Ensuite, on referme ledit sillon 2, et l'on peut procéder au compactage de la couche
1 et à toutes les opérations subséquentes classiques.
[0031] L'émulsion bitumineuse maintenant la discontinuité, l'opération peut être réalisée
sur le matériau simplement régalé et grossièrement règlé. L'effort mécanique nécessaire
à l'ouverture du "sillon" est dans ce cas faible. Les opérations de compactage et
de règlage ne sont pas perturbés et les incidences du procédé sont nulles sur l'uni.
[0032] L'opération ne nécessite pas de gros moyens mécaniques et pertube peu l'avancement
du chantier.
[0033] La quantité d'émulsion de bitume nécessaire pour une épaisseur de grave hydraulique
de 20 cm et un espacement entre préfissure de 3 m est au plus de 0,2 l au m² de chaussée.
[0034] Le coût global du traitement ramené au mètre linéaire de chaussée est donc faible.
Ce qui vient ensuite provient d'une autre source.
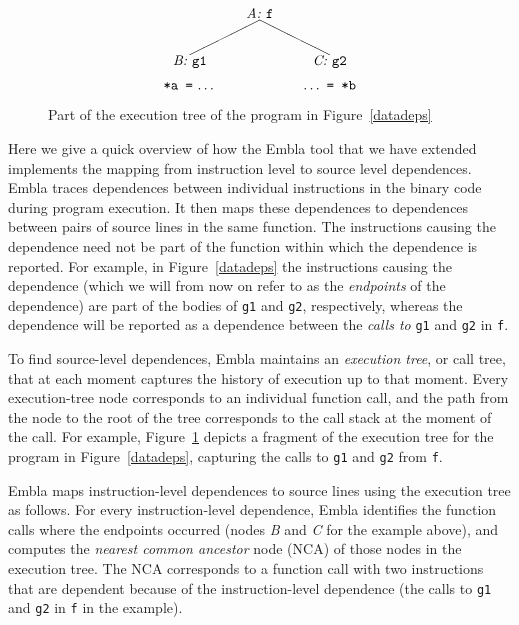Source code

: \begin{figure} \small
\hrulefill
\[
\begin{picture}(160,60)(70,15)
\put(120,65){\makebox(60,10)[c]{\it A:\ \tt f}}
\put(150,65){\line(-2,-1){50}}
\put(150,65){\line( 2,-1){50}}
\put(170,30){\makebox(60,10)[c]{\it C:\ \tt g2}}
\put(70,30){\makebox(60,10)[c]{\it B:\ \tt g1}}
\put(70,15){\makebox(60,10)[cb]{{\tt *a\ =}\ \ldots}}
\put(170,15){\makebox(60,10)[cb]{\ldots\ {\tt =\ *b}}}
\end{picture}
\]
\hrulefill
\caption{Part of the execution tree of the program in Figure~\ref{datadeps}
} 
\label{ffextree}
\end{figure}

Here we give a quick overview of how the Embla tool that we have extended
implements the mapping from instruction level to source level dependences.
Embla traces dependences between individual instructions in the binary
code during program execution. It then maps these dependences to 
dependences between pairs of source lines in the same function. The
instructions causing the dependence need not be part of the function 
within which the dependence is reported. For example, in 
Figure~\ref{datadeps} the instructions causing the dependence (which we
will from now on refer to as the {\em endpoints} of the dependence) 
are part of the bodies of {\tt g1} and {\tt g2}, respectively, whereas the dependence 
will be reported as a dependence between the {\em calls to} {\tt g1} and 
{\tt g2} in {\tt f}.

To find source-level dependences, Embla maintains an {\em execution tree},
or call tree, that at each moment captures 
the history of execution up to that moment. Every execution-tree node 
corresponds to an
individual function call, and the path from the node to the root of the
tree corresponds to the call stack at the moment of the call. For
example, Figure~\ref{ffextree} depicts a fragment of the execution tree
for the program in Figure~\ref{datadeps}, capturing the calls to {\tt g1} 
and {\tt g2} from {\tt f}.

Embla maps instruction-level dependences to source lines
 using the execution tree as follows. For
every instruction-level dependence, Embla identifies the function calls
where the endpoints occurred (nodes {\it B} and {\it C} for the example
above), and computes the {\em nearest common ancestor} node (NCA) of
those nodes in the execution tree. The NCA corresponds to a function
call with two instructions that are dependent because of
the instruction-level dependence (the calls to {\tt g1} and {\tt g2} in 
{\tt f} in the example).

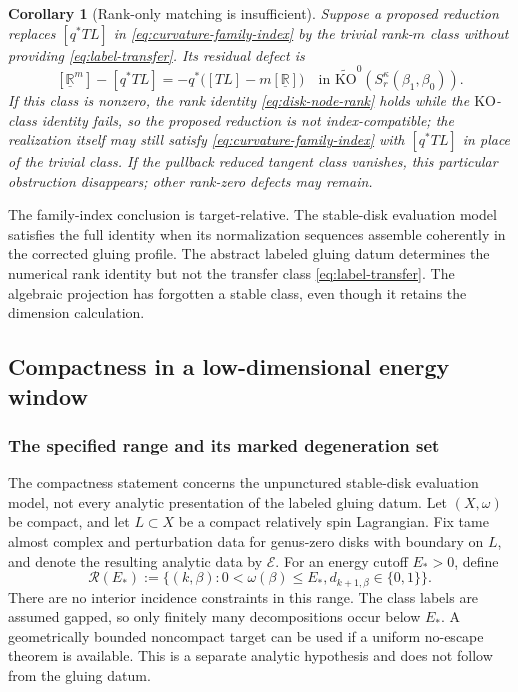 \documentclass[11pt,letterpaper,twoside]{article}
\theoremstyle{plain}
\newtheorem{corollary}[theorem]{Corollary}
\theoremstyle{definition}
\theoremstyle{remark}
\begin{document}
\begin{corollary}[Rank-only matching is insufficient]\label{cor:curvature-rank-zero-defect}
Suppose a proposed reduction replaces \([q^*TL]\) in \eqref{eq:curvature-family-index} by the trivial rank-\(m\) class without providing \eqref{eq:label-transfer}.  Its residual defect is
\begin{equation}\label{eq:tangent-rank-zero-defect}
 [\underline{\mathbb R}^{m}]-[q^*TL]
 =-q^*\bigl([TL]-m[\underline{\mathbb R}]\bigr)
 \quad\text{in }\widetilde{\mathrm{KO}}^0(S^\kappa_r(\beta_1,\beta_0)).
\end{equation}
If this class is nonzero, the rank identity \eqref{eq:disk-node-rank} holds while the $\mathrm{KO}$-class identity fails, so the proposed reduction is not index-compatible; the realization itself may still satisfy \eqref{eq:curvature-family-index} with $[q^*TL]$ in place of the trivial class.  If the pullback reduced tangent class vanishes, this particular obstruction disappears; other rank-zero defects may remain.
\end{corollary}

The family-index conclusion is target-relative.  The stable-disk evaluation model satisfies the full identity when its normalization sequences assemble coherently in the corrected gluing profile.  The abstract labeled gluing datum determines the numerical rank identity but not the transfer class \eqref{eq:label-transfer}.  The algebraic projection has forgotten a stable class, even though it retains the dimension calculation.

\subsection{Compactness in a low-dimensional energy window}\label{sec:curved-compactness}

\subsubsection{The specified range and its marked degeneration set}

The compactness statement concerns the unpunctured stable-disk evaluation model, not every analytic presentation of the labeled gluing datum.  Let $(X,\omega)$ be compact, and let $L\subset X$ be a compact relatively spin Lagrangian.  Fix tame almost complex and perturbation data for genus-zero disks with boundary on $L$, and denote the resulting analytic data by $\mathcal E$.  For an energy cutoff $E_*>0$, define
\begin{equation}\label{eq:curvature-compactness-range}
 \mathcal R(E_*)
 :=\bigl\{(k,\beta):0<\omega(\beta)\leq E_*,
 d_{k+1,\beta}\in\{0,1\}\bigr\}.
\end{equation}
There are no interior incidence constraints in this range.  The class labels are assumed gapped, so only finitely many decompositions occur below $E_*$.  A geometrically bounded noncompact target can be used if a uniform no-escape theorem is available.  This is a separate analytic hypothesis and does not follow from the gluing datum.
\end{document}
[0035] La figure 2 et 3 illustrent schématiquement les moyens essentiels permettant la mise
en oeuvre du procédé. Ces moyens consistent en un soc 5 en V fendant la couche 1 pour
former le sillon 2 ; en une buse de projection ou gicleur 3 distribuant le produit
4 ; et dans deux plaques 7 en V inversé ramenant entre elles le matériau écarté par
le soc 5 de manière à refermer le sillon. La direction d'avancement est représentée
par la flèche 6. Ces trois moyens 5,3,7 peuvent être montés solidaires sur un chariot
8 (fig. 3) monté coulissant (direction 6 et 6ʹ) sur un rail 11 de la largeur de la
voie de circulation (3,5 cm par exemple), porté par un véhicule 9. Le véhicule comporte
une cuve 10 à émulsion calorifugée et une pompe ainsi que des moyens de liaison permettant
d'amener cette émulsion au gicleur 3 assurant la projection. Compte tenu des faibles
quantités de bitume utilisées pour la procédé, la capacité du stockage en émulsion
pourra être limitée à quelques centaines de litres.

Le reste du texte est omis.